— Не трогай меня! Уходи.
— Я не уйду.
— Уйди!
— Нет!
— Не заставляй меня силой выставлять тебя за порог.
— А ты попробуй.
Он схватил меня в охапку и волоком потащил к входной двери. Уже в коридоре он встряхнул меня за плечи. Я не сопротивлялась, не кричала, не дралась. Лишь смотрела на него снизу вверх. Взгляд его прояснялся.
— Полегчало? — я сощурилась.
— СССУКА! Сама напросилась! — прокричал он и схватил меня за горло. Я была спокойна. Он смотрел на меня и тяжело дышал. А потом грубо опустил меня на колени и расстегнул ремень на своих штанах.
Мы лежали на полу в коридоре. Я водила пальцем по его шее, плечам, ключицам. Он смотрел перед собой.
— Прости! Я не должен был. Ты ни при чем.
— Глупости! Все хорошо!
— Нет, не хорошо. Прости мне мою несдержанность. Я всегда срываюсь на близких, — и повернувшись ко мне тихо добавил, — Ты, наверное сейчас хочешь уйти. После того, что я сделал.
— Нет. Ты не сделал ничего такого, из-за чего следовало бы уходить.
— Но… я практически изнасиловал тебя.
— Ты не сделал ничего такого, чего бы мне самой не хотелось.
— Ты уникальная женщина.
— Да ладно тебе.

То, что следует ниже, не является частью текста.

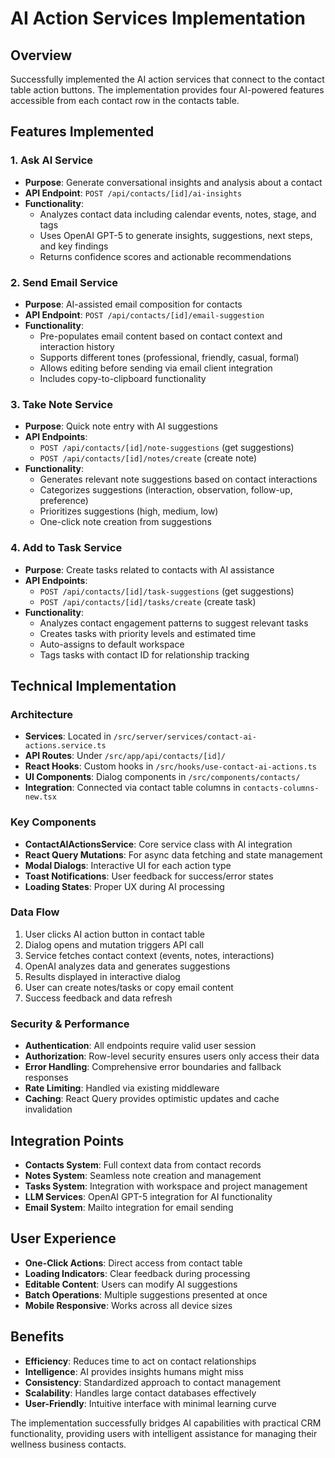 # AI Action Services Implementation

## Overview

Successfully implemented the AI action services that connect to the contact table action buttons. The implementation provides four AI-powered features accessible from each contact row in the contacts table.

## Features Implemented

### 1. Ask AI Service

- **Purpose**: Generate conversational insights and analysis about a contact
- **API Endpoint**: `POST /api/contacts/[id]/ai-insights`
- **Functionality**:
  - Analyzes contact data including calendar events, notes, stage, and tags
  - Uses OpenAI GPT-5 to generate insights, suggestions, next steps, and key findings
  - Returns confidence scores and actionable recommendations

### 2. Send Email Service

- **Purpose**: AI-assisted email composition for contacts
- **API Endpoint**: `POST /api/contacts/[id]/email-suggestion`
- **Functionality**:
  - Pre-populates email content based on contact context and interaction history
  - Supports different tones (professional, friendly, casual, formal)
  - Allows editing before sending via email client integration
  - Includes copy-to-clipboard functionality

### 3. Take Note Service

- **Purpose**: Quick note entry with AI suggestions
- **API Endpoints**:
  - `POST /api/contacts/[id]/note-suggestions` (get suggestions)
  - `POST /api/contacts/[id]/notes/create` (create note)
- **Functionality**:
  - Generates relevant note suggestions based on contact interactions
  - Categorizes suggestions (interaction, observation, follow-up, preference)
  - Prioritizes suggestions (high, medium, low)
  - One-click note creation from suggestions

### 4. Add to Task Service

- **Purpose**: Create tasks related to contacts with AI assistance
- **API Endpoints**:
  - `POST /api/contacts/[id]/task-suggestions` (get suggestions)
  - `POST /api/contacts/[id]/tasks/create` (create task)
- **Functionality**:
  - Analyzes contact engagement patterns to suggest relevant tasks
  - Creates tasks with priority levels and estimated time
  - Auto-assigns to default workspace
  - Tags tasks with contact ID for relationship tracking

## Technical Implementation

### Architecture

- **Services**: Located in `/src/server/services/contact-ai-actions.service.ts`
- **API Routes**: Under `/src/app/api/contacts/[id]/`
- **React Hooks**: Custom hooks in `/src/hooks/use-contact-ai-actions.ts`
- **UI Components**: Dialog components in `/src/components/contacts/`
- **Integration**: Connected via contact table columns in `contacts-columns-new.tsx`

### Key Components

- **ContactAIActionsService**: Core service class with AI integration
- **React Query Mutations**: For async data fetching and state management
- **Modal Dialogs**: Interactive UI for each action type
- **Toast Notifications**: User feedback for success/error states
- **Loading States**: Proper UX during AI processing

### Data Flow

1. User clicks AI action button in contact table
2. Dialog opens and mutation triggers API call
3. Service fetches contact context (events, notes, interactions)
4. OpenAI analyzes data and generates suggestions
5. Results displayed in interactive dialog
6. User can create notes/tasks or copy email content
7. Success feedback and data refresh

### Security & Performance

- **Authentication**: All endpoints require valid user session
- **Authorization**: Row-level security ensures users only access their data
- **Error Handling**: Comprehensive error boundaries and fallback responses
- **Rate Limiting**: Handled via existing middleware
- **Caching**: React Query provides optimistic updates and cache invalidation

## Integration Points

- **Contacts System**: Full context data from contact records
- **Notes System**: Seamless note creation and management
- **Tasks System**: Integration with workspace and project management
- **LLM Services**: OpenAI GPT-5 integration for AI functionality
- **Email System**: Mailto integration for email sending

## User Experience

- **One-Click Actions**: Direct access from contact table
- **Loading Indicators**: Clear feedback during processing
- **Editable Content**: Users can modify AI suggestions
- **Batch Operations**: Multiple suggestions presented at once
- **Mobile Responsive**: Works across all device sizes

## Benefits

- **Efficiency**: Reduces time to act on contact relationships
- **Intelligence**: AI provides insights humans might miss
- **Consistency**: Standardized approach to contact management
- **Scalability**: Handles large contact databases effectively
- **User-Friendly**: Intuitive interface with minimal learning curve

The implementation successfully bridges AI capabilities with practical CRM functionality, providing users with intelligent assistance for managing their wellness business contacts.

Я просто умная, к сожалению.
Опять пауза.
— Скажи, а я хороший актёр?
— Почему ты спрашиваешь?
— Понимаешь, сегодня на репетиции худрук дал мне явно понять, что я всего лишь ремесленник. Что таких как я — тысячи.
Мда… знал бы он…
— А что самое главное в актере?
— Ты хочешь знать или меня проверяешь?
— Мне интересно, что ты думаешь об этом.
— Ну, самое главное погружение в материал.
— Допустим.
— А ты как думаешь?
— Я думаю, что самое главное — это энергетика. Природная. Органика. У тебя чудовищная органика. Врождённая. Ты просто не можешь быть ремесленником. Ты — творец! Ты создаёшь. Ты созидаешь. Ты творишь другую реальность на сцене. Ты меняешь реальность вокруг себя вне сцены. Это редкий дар и редкое проклятие.
— Почему проклятие?
— Тебе завидуют те, кому это не дано. И они пытаются тебя изжить. Обесценить твой внутренний свет. Творцов очень мало. Ремесленников тысячи. Ты для них — белая ворона, гадкий утёнок только лишь потому, что ты ослепляешь их. Твой внутренний свет обнажает все, что они пытаются скрыть.
— Это слишком сложно!
— Напротив — это предельно просто.
— Знаешь, в такие моменты, как сегодня на репетиции, мне хочется плюнуть на все и уйти.
— Куда?
— В никуда. Устроиться инженером и получать свои 200 рублей в месяц. Работать с 9 до 18 с перерывом на обед.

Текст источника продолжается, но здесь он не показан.